** GIVEN DATA follows **
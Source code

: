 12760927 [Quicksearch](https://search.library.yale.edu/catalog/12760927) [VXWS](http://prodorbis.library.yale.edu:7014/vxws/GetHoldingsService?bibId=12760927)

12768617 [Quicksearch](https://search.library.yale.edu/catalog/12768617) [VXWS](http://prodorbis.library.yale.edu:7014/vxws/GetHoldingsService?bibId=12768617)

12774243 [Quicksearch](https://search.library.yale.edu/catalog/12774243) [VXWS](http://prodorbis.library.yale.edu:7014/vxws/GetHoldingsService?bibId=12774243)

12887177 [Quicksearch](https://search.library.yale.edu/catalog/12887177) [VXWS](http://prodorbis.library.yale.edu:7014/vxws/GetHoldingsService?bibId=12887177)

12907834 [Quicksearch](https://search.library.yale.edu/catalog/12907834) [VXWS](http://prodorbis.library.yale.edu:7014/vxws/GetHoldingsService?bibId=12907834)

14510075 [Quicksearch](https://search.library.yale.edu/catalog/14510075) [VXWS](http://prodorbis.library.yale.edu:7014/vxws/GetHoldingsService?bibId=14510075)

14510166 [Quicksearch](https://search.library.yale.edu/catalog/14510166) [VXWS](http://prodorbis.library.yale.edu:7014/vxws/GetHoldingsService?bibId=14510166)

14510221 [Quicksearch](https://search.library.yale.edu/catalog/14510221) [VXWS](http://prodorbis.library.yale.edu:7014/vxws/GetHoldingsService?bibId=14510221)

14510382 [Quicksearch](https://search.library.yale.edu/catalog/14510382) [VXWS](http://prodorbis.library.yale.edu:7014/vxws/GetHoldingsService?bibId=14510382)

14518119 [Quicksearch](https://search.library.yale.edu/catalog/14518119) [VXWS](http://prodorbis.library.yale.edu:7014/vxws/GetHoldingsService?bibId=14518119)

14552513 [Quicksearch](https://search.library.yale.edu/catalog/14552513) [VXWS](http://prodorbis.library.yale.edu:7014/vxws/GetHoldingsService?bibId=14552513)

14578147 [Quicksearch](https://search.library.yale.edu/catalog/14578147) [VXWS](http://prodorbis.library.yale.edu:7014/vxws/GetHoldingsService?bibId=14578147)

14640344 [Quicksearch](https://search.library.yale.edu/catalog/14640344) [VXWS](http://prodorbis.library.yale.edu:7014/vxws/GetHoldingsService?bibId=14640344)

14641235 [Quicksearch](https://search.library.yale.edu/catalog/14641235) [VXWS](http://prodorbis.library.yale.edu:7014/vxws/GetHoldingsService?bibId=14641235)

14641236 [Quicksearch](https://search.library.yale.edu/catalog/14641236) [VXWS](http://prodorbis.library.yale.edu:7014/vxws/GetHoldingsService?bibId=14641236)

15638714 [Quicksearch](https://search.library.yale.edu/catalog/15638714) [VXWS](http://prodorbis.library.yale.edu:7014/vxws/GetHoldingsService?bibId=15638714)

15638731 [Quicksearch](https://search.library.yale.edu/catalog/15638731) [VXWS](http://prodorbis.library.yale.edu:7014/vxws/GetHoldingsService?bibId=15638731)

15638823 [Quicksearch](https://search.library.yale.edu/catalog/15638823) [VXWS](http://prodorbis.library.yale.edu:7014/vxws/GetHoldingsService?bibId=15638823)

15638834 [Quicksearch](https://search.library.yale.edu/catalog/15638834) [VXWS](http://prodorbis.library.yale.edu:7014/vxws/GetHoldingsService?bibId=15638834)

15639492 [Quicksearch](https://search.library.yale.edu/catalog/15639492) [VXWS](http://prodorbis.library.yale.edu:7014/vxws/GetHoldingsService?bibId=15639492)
** End of GIVEN DATA **
WHAT TO WORK ON
Above are some records. Print them all exactly.

REPLY
Source code

: 12760927 [Quicksearch](https://search.library.yale.edu/catalog/12760927) [VXWS](http://prodorbis.library.yale.edu:7014/vxws/GetHoldingsService?bibId=12760927)

12768617 [Quicksearch](https://search.library.yale.edu/catalog/12768617) [VXWS](http://prodorbis.library.yale.edu:7014/vxws/GetHoldingsService?bibId=12768617)

12774243 [Quicksearch](https://search.library.yale.edu/catalog/12774243) [VXWS](http://prodorbis.library.yale.edu:7014/vxws/GetHoldingsService?bibId=12774243)

12887177 [Quicksearch](https://search.library.yale.edu/catalog/12887177) [VXWS](http://prodorbis.library.yale.edu:7014/vxws/GetHoldingsService?bibId=12887177)

12907834 [Quicksearch](https://search.library.yale.edu/catalog/12907834) [VXWS](http://prodorbis.library.yale.edu:7014/vxws/GetHoldingsService?bibId=12907834)

14510075 [Quicksearch](https://search.library.yale.edu/catalog/14510075) [VXWS](http://prodorbis.library.yale.edu:7014/vxws/GetHoldingsService?bibId=14510075)

14510166 [Quicksearch](https://search.library.yale.edu/catalog/14510166) [VXWS](http://prodorbis.library.yale.edu:7014/vxws/GetHoldingsService?bibId=14510166)

14510221 [Quicksearch](https://search.library.yale.edu/catalog/14510221) [VXWS](http://prodorbis.library.yale.edu:7014/vxws/GetHoldingsService?bibId=14510221)

14510382 [Quicksearch](https://search.library.yale.edu/catalog/14510382) [VXWS](http://prodorbis.library.yale.edu:7014/vxws/GetHoldingsService?bibId=14510382)

14518119 [Quicksearch](https://search.library.yale.edu/catalog/14518119) [VXWS](http://prodorbis.library.yale.edu:7014/vxws/GetHoldingsService?bibId=14518119)

14552513 [Quicksearch](https://search.library.yale.edu/catalog/14552513) [VXWS](http://prodorbis.library.yale.edu:7014/vxws/GetHoldingsService?bibId=14552513)

14578147 [Quicksearch](https://search.library.yale.edu/catalog/14578147) [VXWS](http://prodorbis.library.yale.edu:7014/vxws/GetHoldingsService?bibId=14578147)

14640344 [Quicksearch](https://search.library.yale.edu/catalog/14640344) [VXWS](http://prodorbis.library.yale.edu:7014/vxws/GetHoldingsService?bibId=14640344)

14641235 [Quicksearch](https://search.library.yale.edu/catalog/14641235) [VXWS](http://prodorbis.library.yale.edu:7014/vxws/GetHoldingsService?bibId=14641235)

14641236 [Quicksearch](https://search.library.yale.edu/catalog/14641236) [VXWS](http://prodorbis.library.yale.edu:7014/vxws/GetHoldingsService?bibId=14641236)

15638714 [Quicksearch](https://search.library.yale.edu/catalog/15638714) [VXWS](http://prodorbis.library.yale.edu:7014/vxws/GetHoldingsService?bibId=15638714)

15638731 [Quicksearch](https://search.library.yale.edu/catalog/15638731) [VXWS](http://prodorbis.library.yale.edu:7014/vxws/GetHoldingsService?bibId=15638731)

15638823 [Quicksearch](https://search.library.yale.edu/catalog/15638823) [VXWS](http://prodorbis.library.yale.edu:7014/vxws/GetHoldingsService?bibId=15638823)

15638834 [Quicksearch](https://search.library.yale.edu/catalog/15638834) [VXWS](http://prodorbis.library.yale.edu:7014/vxws/GetHoldingsService?bibId=15638834)

15639492 [Quicksearch](https://search.library.yale.edu/catalog/15639492) [VXWS](http://prodorbis.library.yale.edu:7014/vxws/GetHoldingsService?bibId=15639492)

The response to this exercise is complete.